The questions Franklin faces when he steps to the podium at 3:20 p.m. Tuesday will be particularly telling in regard to whether or not people think any differently about the Commodores.
Typically, that session is a study in social graces. Rather than simply ignore Vanderbilt’s coach, a few among the sizable panel of regional and national reporters politely grab the microphone and ask what it will take for the long-suffering program to become relevant and competitive in college football’s best conference.
It’s usually quick. It’s often repetitive. It’s also a little bit embarrassing given the undeniable indifference that exists toward the program and the man who is in charge of it.

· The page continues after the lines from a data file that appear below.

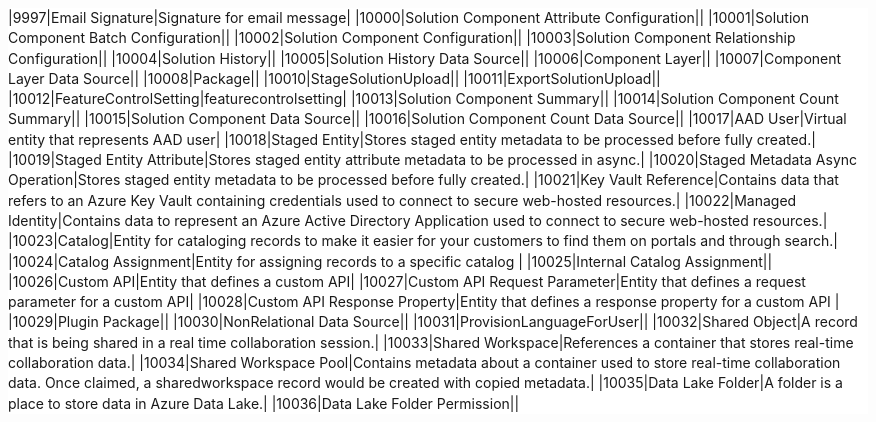 |9997|Email Signature|Signature for email message|
|10000|Solution Component Attribute Configuration||
|10001|Solution Component Batch Configuration||
|10002|Solution Component Configuration||
|10003|Solution Component Relationship Configuration||
|10004|Solution History||
|10005|Solution History Data Source||
|10006|Component Layer||
|10007|Component Layer Data Source||
|10008|Package||
|10010|StageSolutionUpload||
|10011|ExportSolutionUpload||
|10012|FeatureControlSetting|featurecontrolsetting|
|10013|Solution Component Summary||
|10014|Solution Component Count Summary||
|10015|Solution Component Data Source||
|10016|Solution Component Count Data Source||
|10017|AAD User|Virtual entity that represents AAD user|
|10018|Staged Entity|Stores staged entity metadata to be processed before fully created.|
|10019|Staged Entity Attribute|Stores staged entity attribute metadata to be processed in async.|
|10020|Staged Metadata Async Operation|Stores staged entity metadata to be processed before fully created.|
|10021|Key Vault Reference|Contains data that refers to an Azure Key Vault containing credentials used to connect to secure web-hosted resources.|
|10022|Managed Identity|Contains data to represent an Azure Active Directory Application used to connect to secure web-hosted resources.|
|10023|Catalog|Entity for cataloging records to make it easier for your customers to find them on portals and through search.|
|10024|Catalog Assignment|Entity for assigning records to a specific catalog |
|10025|Internal Catalog Assignment||
|10026|Custom API|Entity that defines a custom API|
|10027|Custom API Request Parameter|Entity that defines a request parameter for a custom API|
|10028|Custom API Response Property|Entity that defines a response property for a custom API |
|10029|Plugin Package||
|10030|NonRelational Data Source||
|10031|ProvisionLanguageForUser||
|10032|Shared Object|A record that is being shared in a real time collaboration session.|
|10033|Shared Workspace|References a container that stores real-time collaboration data.|
|10034|Shared Workspace Pool|Contains metadata about a container used to store real-time collaboration data. Once claimed, a sharedworkspace record would be created with copied metadata.|
|10035|Data Lake Folder|A folder is a place to store data in Azure Data Lake.|
|10036|Data Lake Folder Permission||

Even in 2009, in the wake of the program’s most recent winning season and bowl victory, Bobby Johnson was finished well before the end of his allotted time in the spotlight. He faced no probing questions in regard to his roster or his schemes or his overall philosophy for success. Amid all the powerful programs and high-profile coaches, he and his team were treated like an afterthought.
The one notable exception occurred two years ago, of course, when in his lone appearance Robbie Caldwell stole the show with his down-home humor and humility. Then, though, the discussion centered on inseminating turkeys and had nothing to do with the wishbone offense or anything of the sort.
If the world at large really has started to think about Vanderbilt differently, it will show this week.
Reporters will have taken the time to learn the name Chase Garnham, and they will want to know what makes him the most likely candidate to replace Chris Marve at middle linebacker. They will delve into the specific talents of Jordan Matthews, Jonathan Krause and Chris Boyd and how their respective abilities blend to form a productive group of receivers. They will want to talk about Jordan Rodgers’ production against man-to-man defenses as opposed to how he performed against zone defenses.
In short, they will ask football questions. The kind of questions that Steve Spurrier and Nick Saban and Les Miles get year after year after year at this thing.
When Vanderbilt no longer is viewed as a curiosity but as actual competition for the rest of the conference, when people no longer need to ask who the best players are and instead want to know what makes them good, when the interest in the program is such that 10 minutes with Franklin feels as if it’s not near enough time, then he will know that things really have changed.
It’s possible that will be the case this year. More likely, though, it’s going to take more time. More effort. More winning.
It is easy to change schemes, to change uniforms, to change a stadium’s playing surface and so many other things as Franklin and Vanderbilt have done.
Changing peoples’ minds is a lot harder, and the only way to know what they really think is to hear what they have to say.
The questions Franklin hears this week will be telling.